Repeat every record below exactly, omitting any pictures.
____ SUPPLIED RECORDS
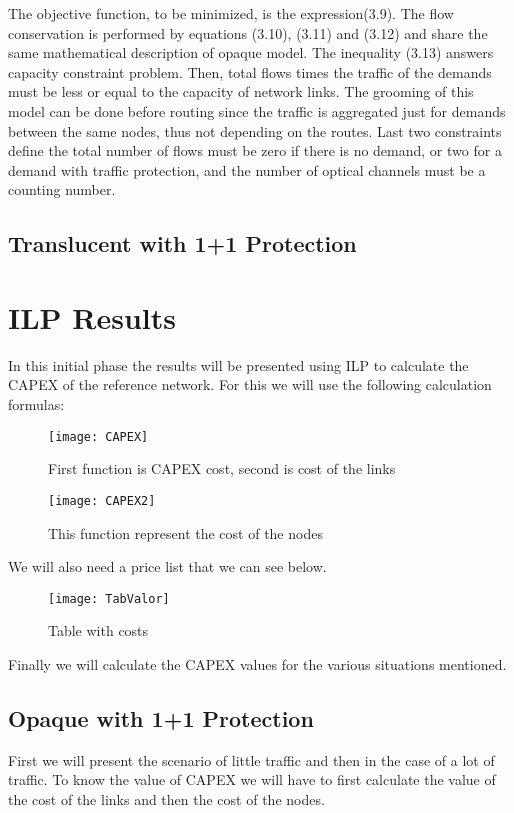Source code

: The objective function, to be minimized, is the expression(3.9). The flow conservation is performed by equations (3.10), (3.11) and (3.12) and share the same mathematical description of opaque model. The inequality (3.13) answers capacity constraint problem. Then, total flows times the traffic of the demands must be less or equal to the capacity of network links. The grooming of this model can be done before routing since the traffic is aggregated just for demands between the same nodes, thus not depending on the routes. Last two constraints define the total number of flows must be zero if there is no demand, or two for a demand with traffic protection, and the number of optical channels must be a counting number.

\subsection{Translucent with 1+1 Protection}

\section{ILP Results}
In this initial phase the results will be presented using ILP to calculate the CAPEX of the reference network.
For this we will use the following calculation formulas:

\begin{figure}[h!]
  \centering
  \texttt{[image: CAPEX]}
  \caption{First function is CAPEX cost, second is cost of the links}
\end{figure}

\begin{figure}[h!]
  \centering
  \texttt{[image: CAPEX2]}
  \caption{This function represent the cost of the nodes}
\end{figure}

We will also need a price list that we can see below.

\begin{figure}
  \centering
  \texttt{[image: TabValor]}
  \caption{Table with costs}
\end{figure}

Finally we will calculate the CAPEX values for the various situations mentioned.

\subsection{Opaque with 1+1 Protection}
First we will present the scenario of little traffic and then in the case of a lot of traffic.
To know the value of CAPEX we will have to first calculate the value of the cost of the links and then the cost of the nodes.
________
:: SOLVED PROBLEM ::
Source code

: The objective function, to be minimized, is the expression(3.9). The flow conservation is performed by equations (3.10), (3.11) and (3.12) and share the same mathematical description of opaque model. The inequality (3.13) answers capacity constraint problem. Then, total flows times the traffic of the demands must be less or equal to the capacity of network links. The grooming of this model can be done before routing since the traffic is aggregated just for demands between the same nodes, thus not depending on the routes. Last two constraints define the total number of flows must be zero if there is no demand, or two for a demand with traffic protection, and the number of optical channels must be a counting number.

\subsection{Translucent with 1+1 Protection}

\section{ILP Results}
In this initial phase the results will be presented using ILP to calculate the CAPEX of the reference network.
For this we will use the following calculation formulas:

\begin{figure}[h!]
  \centering
  \texttt{[image: CAPEX]}
  \caption{First function is CAPEX cost, second is cost of the links}
\end{figure}

\begin{figure}[h!]
  \centering
  \texttt{[image: CAPEX2]}
  \caption{This function represent the cost of the nodes}
\end{figure}

We will also need a price list that we can see below.

\begin{figure}
  \centering
  \texttt{[image: TabValor]}
  \caption{Table with costs}
\end{figure}

Finally we will calculate the CAPEX values for the various situations mentioned.

\subsection{Opaque with 1+1 Protection}
First we will present the scenario of little traffic and then in the case of a lot of traffic.
To know the value of CAPEX we will have to first calculate the value of the cost of the links and then the cost of the nodes.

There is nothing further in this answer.